* **Data extracted from a collection**:
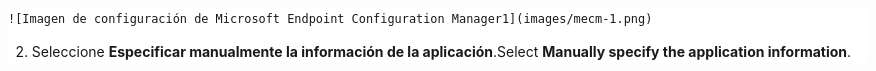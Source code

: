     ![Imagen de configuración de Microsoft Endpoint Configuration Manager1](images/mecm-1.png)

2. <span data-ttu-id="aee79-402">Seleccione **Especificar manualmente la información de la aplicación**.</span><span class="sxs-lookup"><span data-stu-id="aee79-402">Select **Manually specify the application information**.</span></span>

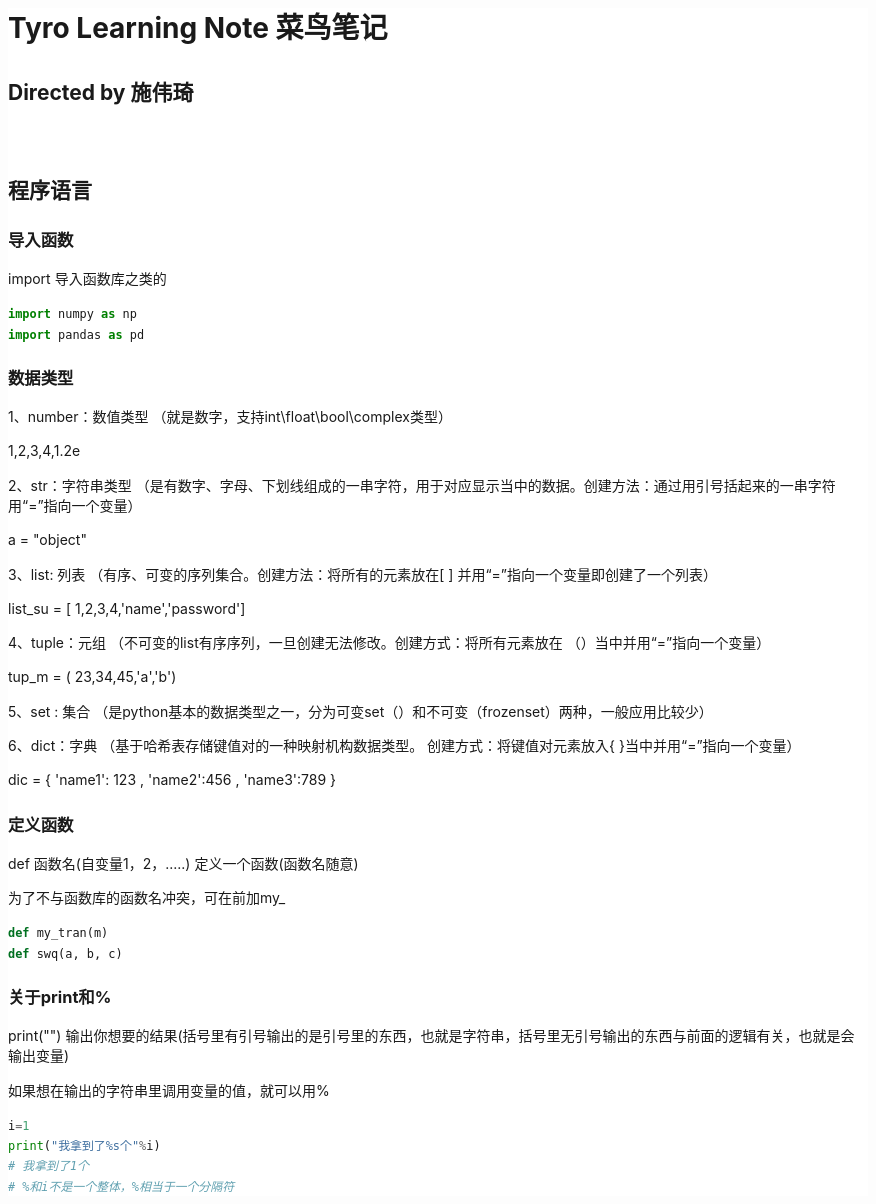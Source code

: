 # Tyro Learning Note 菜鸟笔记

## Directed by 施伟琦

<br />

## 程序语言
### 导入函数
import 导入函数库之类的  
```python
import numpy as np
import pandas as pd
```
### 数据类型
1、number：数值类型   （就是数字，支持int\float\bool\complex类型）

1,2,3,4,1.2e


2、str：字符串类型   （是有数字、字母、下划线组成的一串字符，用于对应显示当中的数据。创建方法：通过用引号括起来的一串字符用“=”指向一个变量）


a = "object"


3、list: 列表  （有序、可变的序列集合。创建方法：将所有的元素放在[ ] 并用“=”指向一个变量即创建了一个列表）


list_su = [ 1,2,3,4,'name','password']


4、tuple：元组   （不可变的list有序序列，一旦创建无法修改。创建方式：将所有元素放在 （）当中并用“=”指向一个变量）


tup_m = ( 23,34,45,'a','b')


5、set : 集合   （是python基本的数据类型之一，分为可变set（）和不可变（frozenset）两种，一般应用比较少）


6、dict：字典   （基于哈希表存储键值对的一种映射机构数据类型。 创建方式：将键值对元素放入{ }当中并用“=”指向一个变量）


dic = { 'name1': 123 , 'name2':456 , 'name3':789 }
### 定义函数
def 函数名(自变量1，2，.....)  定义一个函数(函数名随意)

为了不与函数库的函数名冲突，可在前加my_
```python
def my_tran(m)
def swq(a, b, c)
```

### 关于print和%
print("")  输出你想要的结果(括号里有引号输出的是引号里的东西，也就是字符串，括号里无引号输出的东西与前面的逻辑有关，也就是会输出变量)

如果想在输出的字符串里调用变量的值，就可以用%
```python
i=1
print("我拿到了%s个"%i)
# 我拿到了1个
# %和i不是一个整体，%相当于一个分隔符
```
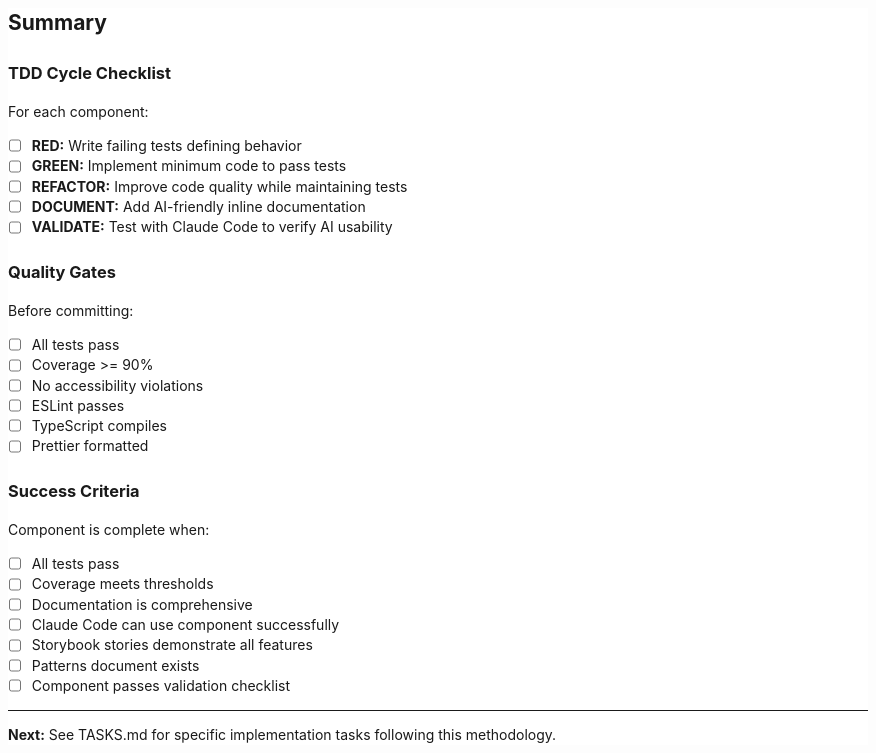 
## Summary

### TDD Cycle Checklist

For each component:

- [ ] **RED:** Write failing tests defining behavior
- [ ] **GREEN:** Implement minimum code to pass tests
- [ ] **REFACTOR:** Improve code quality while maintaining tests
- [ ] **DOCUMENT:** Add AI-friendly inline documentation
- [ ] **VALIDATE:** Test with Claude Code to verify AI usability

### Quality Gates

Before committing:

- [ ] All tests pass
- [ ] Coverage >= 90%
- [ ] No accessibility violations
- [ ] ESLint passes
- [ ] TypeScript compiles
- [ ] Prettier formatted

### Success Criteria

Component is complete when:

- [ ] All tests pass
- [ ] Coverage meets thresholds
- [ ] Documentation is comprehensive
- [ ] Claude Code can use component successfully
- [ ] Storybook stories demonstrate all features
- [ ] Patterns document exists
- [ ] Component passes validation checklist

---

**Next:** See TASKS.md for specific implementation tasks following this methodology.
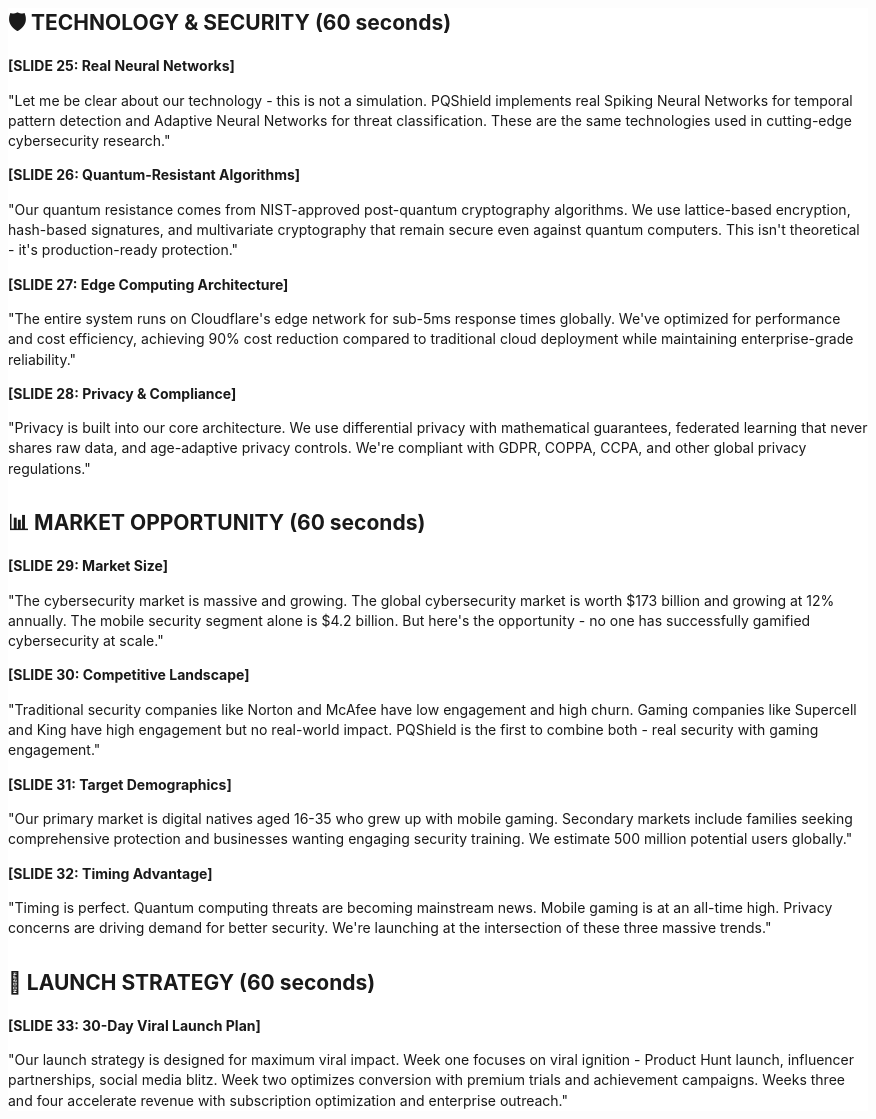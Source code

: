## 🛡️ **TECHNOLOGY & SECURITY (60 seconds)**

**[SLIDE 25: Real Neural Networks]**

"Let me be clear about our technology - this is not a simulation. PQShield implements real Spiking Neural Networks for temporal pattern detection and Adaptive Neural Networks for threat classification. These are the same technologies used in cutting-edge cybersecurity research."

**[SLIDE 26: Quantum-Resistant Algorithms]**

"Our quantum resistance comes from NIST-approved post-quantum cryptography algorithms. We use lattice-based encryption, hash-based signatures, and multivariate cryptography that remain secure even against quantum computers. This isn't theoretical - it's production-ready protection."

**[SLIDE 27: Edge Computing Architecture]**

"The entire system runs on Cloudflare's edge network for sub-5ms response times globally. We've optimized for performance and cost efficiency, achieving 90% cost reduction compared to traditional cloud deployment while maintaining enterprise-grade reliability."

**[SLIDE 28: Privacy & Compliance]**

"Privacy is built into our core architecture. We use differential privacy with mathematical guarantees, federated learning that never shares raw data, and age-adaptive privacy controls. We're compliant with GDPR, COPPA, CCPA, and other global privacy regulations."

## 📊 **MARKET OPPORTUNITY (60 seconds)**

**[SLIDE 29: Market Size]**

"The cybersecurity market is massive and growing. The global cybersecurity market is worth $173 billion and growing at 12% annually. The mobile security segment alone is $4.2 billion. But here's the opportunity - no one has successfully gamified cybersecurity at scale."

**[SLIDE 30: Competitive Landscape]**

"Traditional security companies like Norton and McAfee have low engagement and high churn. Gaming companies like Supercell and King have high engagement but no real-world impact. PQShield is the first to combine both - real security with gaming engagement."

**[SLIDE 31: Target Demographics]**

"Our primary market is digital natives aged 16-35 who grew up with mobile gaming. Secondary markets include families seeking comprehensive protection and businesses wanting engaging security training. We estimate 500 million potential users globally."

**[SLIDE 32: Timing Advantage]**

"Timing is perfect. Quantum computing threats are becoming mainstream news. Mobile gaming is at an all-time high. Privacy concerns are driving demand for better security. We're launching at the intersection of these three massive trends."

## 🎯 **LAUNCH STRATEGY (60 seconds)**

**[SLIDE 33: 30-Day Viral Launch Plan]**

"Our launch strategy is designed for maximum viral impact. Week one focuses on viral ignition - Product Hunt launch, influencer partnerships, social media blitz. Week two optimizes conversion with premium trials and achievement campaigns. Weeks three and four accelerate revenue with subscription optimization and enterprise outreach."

* * *

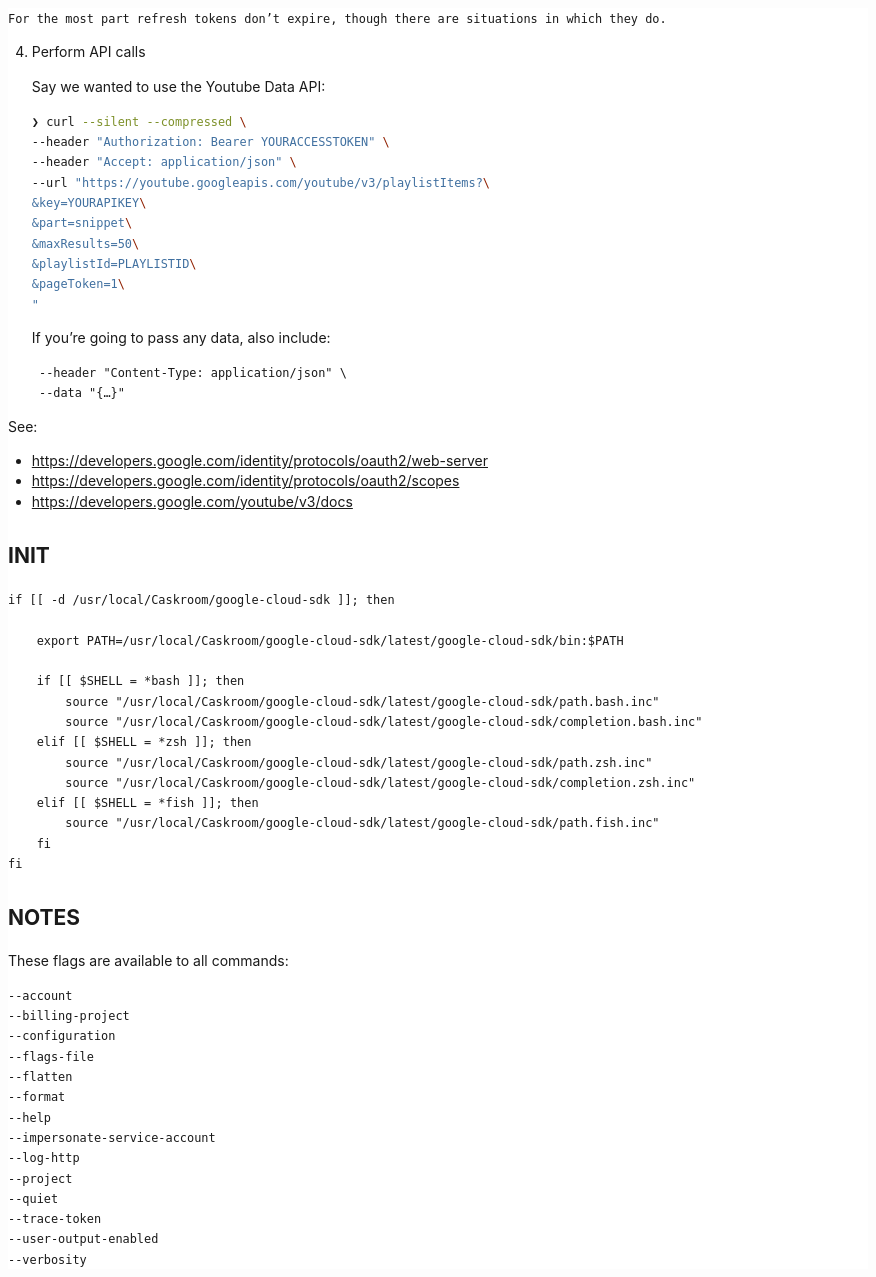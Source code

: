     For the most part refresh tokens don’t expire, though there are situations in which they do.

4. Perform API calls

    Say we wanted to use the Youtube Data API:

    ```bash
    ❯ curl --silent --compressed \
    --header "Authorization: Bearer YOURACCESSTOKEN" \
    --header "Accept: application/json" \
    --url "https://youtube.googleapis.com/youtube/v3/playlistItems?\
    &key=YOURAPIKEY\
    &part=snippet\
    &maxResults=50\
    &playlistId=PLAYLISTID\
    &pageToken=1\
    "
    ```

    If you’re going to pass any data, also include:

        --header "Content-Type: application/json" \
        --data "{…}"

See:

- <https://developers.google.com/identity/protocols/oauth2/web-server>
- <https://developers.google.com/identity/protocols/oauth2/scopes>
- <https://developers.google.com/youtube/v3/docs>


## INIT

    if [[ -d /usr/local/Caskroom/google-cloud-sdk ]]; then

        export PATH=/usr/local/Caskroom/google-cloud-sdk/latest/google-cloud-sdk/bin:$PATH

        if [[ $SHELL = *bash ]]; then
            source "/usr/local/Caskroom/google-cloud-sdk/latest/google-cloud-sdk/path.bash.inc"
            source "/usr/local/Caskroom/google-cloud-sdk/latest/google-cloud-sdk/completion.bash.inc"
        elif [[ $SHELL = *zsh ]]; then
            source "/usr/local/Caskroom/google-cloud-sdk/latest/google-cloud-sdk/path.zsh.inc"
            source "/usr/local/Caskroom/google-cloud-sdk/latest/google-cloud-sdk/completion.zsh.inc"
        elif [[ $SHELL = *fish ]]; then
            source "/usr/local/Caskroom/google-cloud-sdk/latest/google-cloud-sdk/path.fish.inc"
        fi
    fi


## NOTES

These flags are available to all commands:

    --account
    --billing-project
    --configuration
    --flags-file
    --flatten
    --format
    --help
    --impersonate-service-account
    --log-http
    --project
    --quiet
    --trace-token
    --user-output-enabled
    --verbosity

* **YOUR INSTRUCTIONS**: Note down each line above where the word "latest" occurs.

* **EXERCISE RESULT**:
        export PATH=/usr/local/Caskroom/google-cloud-sdk/latest/google-cloud-sdk/bin:$PATH
            source "/usr/local/Caskroom/google-cloud-sdk/latest/google-cloud-sdk/path.bash.inc"
            source "/usr/local/Caskroom/google-cloud-sdk/latest/google-cloud-sdk/completion.bash.inc"
            source "/usr/local/Caskroom/google-cloud-sdk/latest/google-cloud-sdk/path.zsh.inc"
            source "/usr/local/Caskroom/google-cloud-sdk/latest/google-cloud-sdk/completion.zsh.inc"
            source "/usr/local/Caskroom/google-cloud-sdk/latest/google-cloud-sdk/path.fish.inc"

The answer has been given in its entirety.